START DATA FOR THIS TASK

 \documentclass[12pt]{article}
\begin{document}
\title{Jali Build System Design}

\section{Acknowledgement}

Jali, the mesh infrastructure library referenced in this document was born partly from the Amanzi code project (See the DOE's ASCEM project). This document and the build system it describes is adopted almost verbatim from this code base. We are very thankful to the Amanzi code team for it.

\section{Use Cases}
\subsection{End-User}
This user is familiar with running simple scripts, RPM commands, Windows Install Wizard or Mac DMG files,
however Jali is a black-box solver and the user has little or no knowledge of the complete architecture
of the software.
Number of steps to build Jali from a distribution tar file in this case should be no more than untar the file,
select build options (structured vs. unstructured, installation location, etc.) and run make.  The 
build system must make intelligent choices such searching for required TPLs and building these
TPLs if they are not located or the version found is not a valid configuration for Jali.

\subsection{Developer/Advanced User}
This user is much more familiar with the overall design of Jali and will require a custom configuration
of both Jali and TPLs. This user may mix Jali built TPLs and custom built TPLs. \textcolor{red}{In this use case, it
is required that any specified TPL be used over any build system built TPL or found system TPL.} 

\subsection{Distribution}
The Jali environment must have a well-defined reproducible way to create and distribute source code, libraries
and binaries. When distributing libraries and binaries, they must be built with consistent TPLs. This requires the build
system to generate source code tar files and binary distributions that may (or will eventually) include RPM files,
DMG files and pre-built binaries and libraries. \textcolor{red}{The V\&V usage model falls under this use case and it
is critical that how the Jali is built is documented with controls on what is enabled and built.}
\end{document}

END DATA FOR THIS TASK
START DATA FOR THIS TASK

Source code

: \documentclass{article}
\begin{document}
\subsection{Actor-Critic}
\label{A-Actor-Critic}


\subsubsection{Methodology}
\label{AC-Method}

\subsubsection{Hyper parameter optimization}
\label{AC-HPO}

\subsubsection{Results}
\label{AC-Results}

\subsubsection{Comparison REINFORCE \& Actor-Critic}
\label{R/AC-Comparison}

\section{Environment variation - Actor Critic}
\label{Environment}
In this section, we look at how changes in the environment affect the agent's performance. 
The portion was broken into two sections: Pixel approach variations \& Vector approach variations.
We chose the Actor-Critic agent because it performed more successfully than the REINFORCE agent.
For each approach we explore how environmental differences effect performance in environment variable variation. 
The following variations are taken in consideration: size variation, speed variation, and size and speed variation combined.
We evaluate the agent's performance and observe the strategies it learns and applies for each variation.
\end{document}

END DATA FOR THIS TASK

:: TO DO ::
Look through the data above. Find each line with the string "more" and copy it.

:: ANSWER BOX ::
Number of steps to build Jali from a distribution tar file in this case should be no more than untar the file,
This user is much more familiar with the overall design of Jali and will require a custom configuration
We chose the Actor-Critic agent because it performed more successfully than the REINFORCE agent.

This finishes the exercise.